A primeira exceção é o feminicídio. Foram 1.571 mulheres mortas por razões de gênero em 2025, alta de cerca de 4% sobre o ano anterior — uma média de 4,3 assassinatos por dia. O Anuário aponta ainda que 44,4% de todas as mulheres assassinadas no país o foram por questões de gênero, e que as tentativas de feminicídio cresceram 5,9%, chegando a 4.189 casos.
Esse recorte tem cor e endereço. Segundo o relatório, mulheres negras representaram 65,1% das vítimas de feminicídio, e a faixa de 25 a 29 anos concentrou a maior parte dos casos. Em outras palavras: a maré de queda da violência não alcançou as mulheres na mesma medida em que alcançou o restante do país.
A segunda exceção diz respeito ao próprio Estado. As mortes decorrentes de intervenção policial subiram 5,4% e somaram 6.602 casos em 2025. Isso significa que aproximadamente uma em cada seis mortes violentas intencionais no Brasil teve a mão de um agente de segurança pública — 16,2% do total. O Anuário registra o dado como alerta, não como detalhe.
Há também uma geografia que a média nacional apaga. As dez cidades com as maiores taxas de mortes violentas do país estão todas no Nordeste. No topo aparecem Maranguape (CE), com 100,3 mortes por 100 mil, Eunápolis (BA), com 85,1, e Maracanaú (CE), com 80,7 — patamares várias vezes acima da média brasileira.

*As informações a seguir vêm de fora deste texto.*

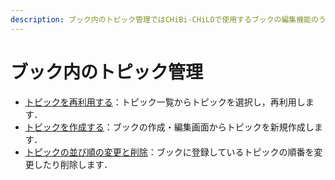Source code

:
 ```yaml
---
description: ブック内のトピック管理ではCHiBi-CHiLOで使用するブックの編集機能のうち，必須でない機能の設定について解説しています．
---
```


# ブック内のトピック管理

* [トピックを再利用する](reuse-topic.md)：トピック一覧からトピックを選択し，再利用します．
* [トピックを作成する](broken-reference)：ブックの作成・編集画面からトピックを新規作成します．
* [トピックの並び順の変更と削除](topic-order.md)：ブックに登録しているトピックの順番を変更したり削除します．
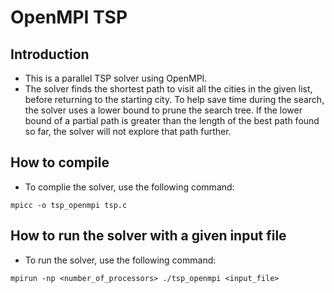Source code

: # OpenMPI TSP

## Introduction
- This is a parallel TSP solver using OpenMPI.
- The solver finds the shortest path to visit all the cities in the given list, before returning to the starting city. To help save time during the search, the solver uses a lower bound to prune the search tree. If the lower bound of a partial path is greater than the length of the best path found so far, the solver will not explore that path further.

## How to compile
- To complie the solver, use the following command:
```
mpicc -o tsp_openmpi tsp.c
```

## How to run the solver with a given input file
- To run the solver, use the following command:
```
mpirun -np <number_of_processors> ./tsp_openmpi <input_file>
```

É aí que mora o significado da história. Uma média que cai é um retrato do país inteiro somado; ela não descreve a vida de quem mora nos bairros mais atingidos, nem de quem convive com um agressor dentro de casa. Para essas pessoas, a estatística nacional pode melhorar sem que o próprio risco mude.
Para o leitor, fica uma lição prática de como interpretar qualquer número de criminalidade: a taxa nacional serve para medir tendências de longo prazo, mas não substitui o dado do seu município e do seu bairro, geralmente publicado pelas secretarias estaduais de segurança. Desconfie de quem usa a média do país para afirmar que "sua" rua ficou mais segura.
E, no caso específico de quem convive com risco de violência doméstica, o relatório reforça a urgência de conhecer os canais de proteção, que funcionam antes de a agressão virar estatística:
• Ligue 180 — Central de Atendimento à Mulher, gratuita, sigilosa e 24 horas, para orientação e denúncia.
• Medida protetiva de urgência — pode ser pedida em delegacia (de preferência a Delegacia da Mulher) sem custo e sem advogado, obrigando o agressor a manter distância.
• Boletim de ocorrência — presencial ou pela delegacia eletrônica do seu estado, é o que aciona a Lei Maria da Penha.
• Rede de apoio — informar pessoas de confiança e ter um plano de saída combinado reduz o isolamento, que é o principal aliado do agressor.
• Risco imediato — ligue 190. A polícia é obrigada a atender ocorrência de violência doméstica.
O Anuário 2026, no fim, entrega as duas coisas ao mesmo tempo: a prova de que a violência letal pode, sim, ser reduzida quando há política pública continuada — e o lembrete de que uma boa média é um começo, não um veredito. O número que cai mede o país; quem ainda morre mede o que falta fazer.
Este conteúdo é informativo e não substitui orientação jurídica ou de segurança. Em situação de risco imediato, ligue 190; para orientação sobre violência contra a mulher, ligue 180.
Fontes: Anuário Brasileiro de Segurança Pública 2026 (Fórum Brasileiro de Segurança Pública), via Jornal do Brasil (24/07/2026) e Agência Pública (07/2026).